In carrying out its duties and responsibilities, the Audit Committee shall have direct access to independent counsel when deemed necessary and shall maintain free and open means of communication between the directors, the independent auditors, the internal auditors, and the financial management of the Company.

Manner of Acting:

A majority of the members of the Committee present (in person or by telephone) at any meeting of the Committee shall constitute a quorum and approval by a majority of the quorum is necessary for Committee action. Minutes shall be recorded of each meeting held.

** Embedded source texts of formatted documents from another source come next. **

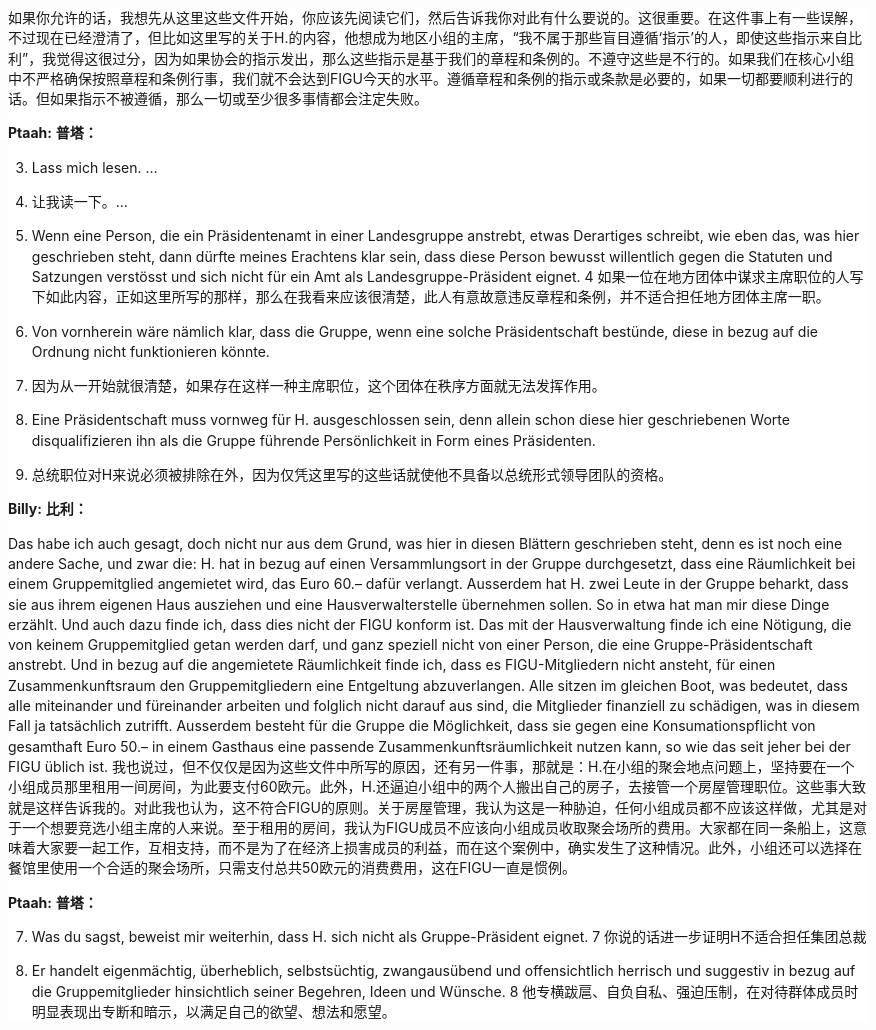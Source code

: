 如果你允许的话，我想先从这里这些文件开始，你应该先阅读它们，然后告诉我你对此有什么要说的。这很重要。在这件事上有一些误解，不过现在已经澄清了，但比如这里写的关于H.的内容，他想成为地区小组的主席，“我不属于那些盲目遵循‘指示’的人，即使这些指示来自比利”，我觉得这很过分，因为如果协会的指示发出，那么这些指示是基于我们的章程和条例的。不遵守这些是不行的。如果我们在核心小组中不严格确保按照章程和条例行事，我们就不会达到FIGU今天的水平。遵循章程和条例的指示或条款是必要的，如果一切都要顺利进行的话。但如果指示不被遵循，那么一切或至少很多事情都会注定失败。

**Ptaah:**
**普塔：**

3. Lass mich lesen. …
3. 让我读一下。…

4. Wenn eine Person, die ein Präsidentenamt in einer Landesgruppe anstrebt, etwas Derartiges schreibt, wie eben das, was hier geschrieben steht, dann dürfte meines Erachtens klar sein, dass diese Person bewusst willentlich gegen die Statuten und Satzungen verstösst und sich nicht für ein Amt als Landesgruppe-Präsident eignet.
4 如果一位在地方团体中谋求主席职位的人写下如此内容，正如这里所写的那样，那么在我看来应该很清楚，此人有意故意违反章程和条例，并不适合担任地方团体主席一职。

5. Von vornherein wäre nämlich klar, dass die Gruppe, wenn eine solche Präsidentschaft bestünde, diese in bezug auf die Ordnung nicht funktionieren könnte.
5. 因为从一开始就很清楚，如果存在这样一种主席职位，这个团体在秩序方面就无法发挥作用。

6. Eine Präsidentschaft muss vornweg für H. ausgeschlossen sein, denn allein schon diese hier geschriebenen Worte disqualifizieren ihn als die Gruppe führende Persönlichkeit in Form eines Präsidenten.
6. 总统职位对H来说必须被排除在外，因为仅凭这里写的这些话就使他不具备以总统形式领导团队的资格。

**Billy:**
**比利：**

Das habe ich auch gesagt, doch nicht nur aus dem Grund, was hier in diesen Blättern geschrieben steht, denn es ist noch eine andere Sache, und zwar die: H. hat in bezug auf einen Versammlungsort in der Gruppe durchgesetzt, dass eine Räumlichkeit bei einem Gruppemitglied angemietet wird, das Euro 60.– dafür verlangt. Ausserdem hat H. zwei Leute in der Gruppe beharkt, dass sie aus ihrem eigenen Haus ausziehen und eine Hausverwalterstelle übernehmen sollen. So in etwa hat man mir diese Dinge erzählt. Und auch dazu finde ich, dass dies nicht der FIGU konform ist. Das mit der Hausverwaltung finde ich eine Nötigung, die von keinem Gruppemitglied getan werden darf, und ganz speziell nicht von einer Person, die eine Gruppe-Präsidentschaft anstrebt. Und in bezug auf die angemietete Räumlichkeit finde ich, dass es FIGU-Mitgliedern nicht ansteht, für einen Zusammenkunftsraum den Gruppemitgliedern eine Entgeltung abzuverlangen. Alle sitzen im gleichen Boot, was bedeutet, dass alle miteinander und füreinander arbeiten und folglich nicht darauf aus sind, die Mitglieder finanziell zu schädigen, was in diesem Fall ja tatsächlich zutrifft. Ausserdem besteht für die Gruppe die Möglichkeit, dass sie gegen eine Konsumationspflicht von gesamthaft Euro 50.– in einem Gasthaus eine passende Zusammenkunftsräumlichkeit nutzen kann, so wie das seit jeher bei der FIGU üblich ist.
我也说过，但不仅仅是因为这些文件中所写的原因，还有另一件事，那就是：H.在小组的聚会地点问题上，坚持要在一个小组成员那里租用一间房间，为此要支付60欧元。此外，H.还逼迫小组中的两个人搬出自己的房子，去接管一个房屋管理职位。这些事大致就是这样告诉我的。对此我也认为，这不符合FIGU的原则。关于房屋管理，我认为这是一种胁迫，任何小组成员都不应该这样做，尤其是对于一个想要竞选小组主席的人来说。至于租用的房间，我认为FIGU成员不应该向小组成员收取聚会场所的费用。大家都在同一条船上，这意味着大家要一起工作，互相支持，而不是为了在经济上损害成员的利益，而在这个案例中，确实发生了这种情况。此外，小组还可以选择在餐馆里使用一个合适的聚会场所，只需支付总共50欧元的消费费用，这在FIGU一直是惯例。

**Ptaah:**
**普塔：**

7. Was du sagst, beweist mir weiterhin, dass H. sich nicht als Gruppe-Präsident eignet.
7 你说的话进一步证明H不适合担任集团总裁

8. Er handelt eigenmächtig, überheblich, selbstsüchtig, zwangausübend und offensichtlich herrisch und suggestiv in bezug auf die Gruppemitglieder hinsichtlich seiner Begehren, Ideen und Wünsche.
8 他专横跋扈、自负自私、强迫压制，在对待群体成员时明显表现出专断和暗示，以满足自己的欲望、想法和愿望。
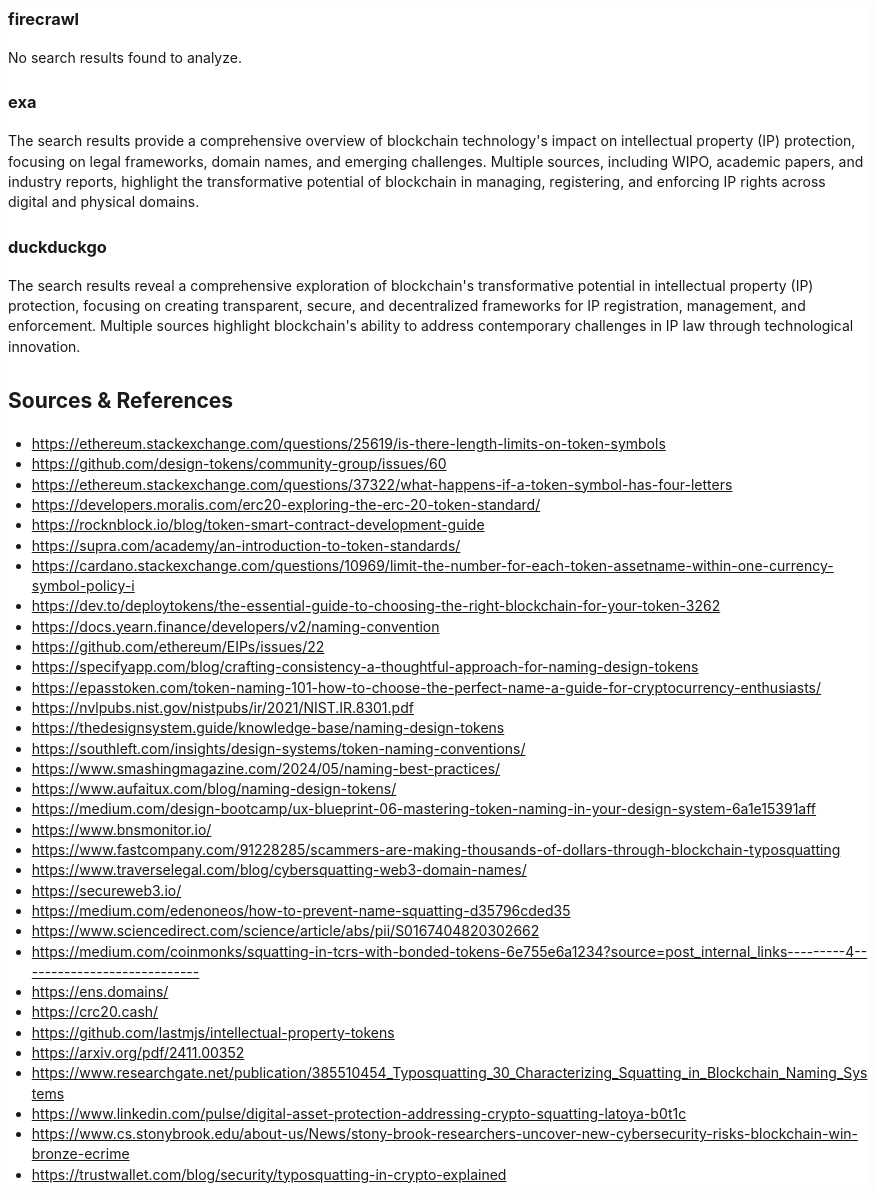 ### firecrawl

No search results found to analyze.

### exa

The search results provide a comprehensive overview of blockchain technology's impact on intellectual property (IP) protection, focusing on legal frameworks, domain names, and emerging challenges. Multiple sources, including WIPO, academic papers, and industry reports, highlight the transformative potential of blockchain in managing, registering, and enforcing IP rights across digital and physical domains.

### duckduckgo

The search results reveal a comprehensive exploration of blockchain's transformative potential in intellectual property (IP) protection, focusing on creating transparent, secure, and decentralized frameworks for IP registration, management, and enforcement. Multiple sources highlight blockchain's ability to address contemporary challenges in IP law through technological innovation.

## Sources & References

- https://ethereum.stackexchange.com/questions/25619/is-there-length-limits-on-token-symbols
- https://github.com/design-tokens/community-group/issues/60
- https://ethereum.stackexchange.com/questions/37322/what-happens-if-a-token-symbol-has-four-letters
- https://developers.moralis.com/erc20-exploring-the-erc-20-token-standard/
- https://rocknblock.io/blog/token-smart-contract-development-guide
- https://supra.com/academy/an-introduction-to-token-standards/
- https://cardano.stackexchange.com/questions/10969/limit-the-number-for-each-token-assetname-within-one-currency-symbol-policy-i
- https://dev.to/deploytokens/the-essential-guide-to-choosing-the-right-blockchain-for-your-token-3262
- https://docs.yearn.finance/developers/v2/naming-convention
- https://github.com/ethereum/EIPs/issues/22
- https://specifyapp.com/blog/crafting-consistency-a-thoughtful-approach-for-naming-design-tokens
- https://epasstoken.com/token-naming-101-how-to-choose-the-perfect-name-a-guide-for-cryptocurrency-enthusiasts/
- https://nvlpubs.nist.gov/nistpubs/ir/2021/NIST.IR.8301.pdf
- https://thedesignsystem.guide/knowledge-base/naming-design-tokens
- https://southleft.com/insights/design-systems/token-naming-conventions/
- https://www.smashingmagazine.com/2024/05/naming-best-practices/
- https://www.aufaitux.com/blog/naming-design-tokens/
- https://medium.com/design-bootcamp/ux-blueprint-06-mastering-token-naming-in-your-design-system-6a1e15391aff
- https://www.bnsmonitor.io/
- https://www.fastcompany.com/91228285/scammers-are-making-thousands-of-dollars-through-blockchain-typosquatting
- https://www.traverselegal.com/blog/cybersquatting-web3-domain-names/
- https://secureweb3.io/
- https://medium.com/edenoneos/how-to-prevent-name-squatting-d35796cded35
- https://www.sciencedirect.com/science/article/abs/pii/S0167404820302662
- https://medium.com/coinmonks/squatting-in-tcrs-with-bonded-tokens-6e755e6a1234?source=post_internal_links---------4----------------------------
- https://ens.domains/
- https://crc20.cash/
- https://github.com/lastmjs/intellectual-property-tokens
- https://arxiv.org/pdf/2411.00352
- https://www.researchgate.net/publication/385510454_Typosquatting_30_Characterizing_Squatting_in_Blockchain_Naming_Systems
- https://www.linkedin.com/pulse/digital-asset-protection-addressing-crypto-squatting-latoya-b0t1c
- https://www.cs.stonybrook.edu/about-us/News/stony-brook-researchers-uncover-new-cybersecurity-risks-blockchain-win-bronze-ecrime
- https://trustwallet.com/blog/security/typosquatting-in-crypto-explained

When appropriate, action may be taken by written consent in lieu of a meeting of the Committee.

Reports:

The Chairman of the Audit Committee (or in his absence such other Committee member as the Committee may select) shall report on behalf of the Committee to the full Board at each regularly scheduled meeting with respect to any action taken by the Committee if any meetings of the Committee have been held (or action otherwise taken) since the date of the previous Board meeting. In lieu of any such report, the minutes of meetings held or other record of action taken may be submitted to the Board of Directors for review.

Other Responsibilities:

The Committee shall review this charter annually and shall recommend changes to the full Board as appropriate. The Committee shall take such further actions or provide such further advice as the full Board may from time to time delegate to the Committee.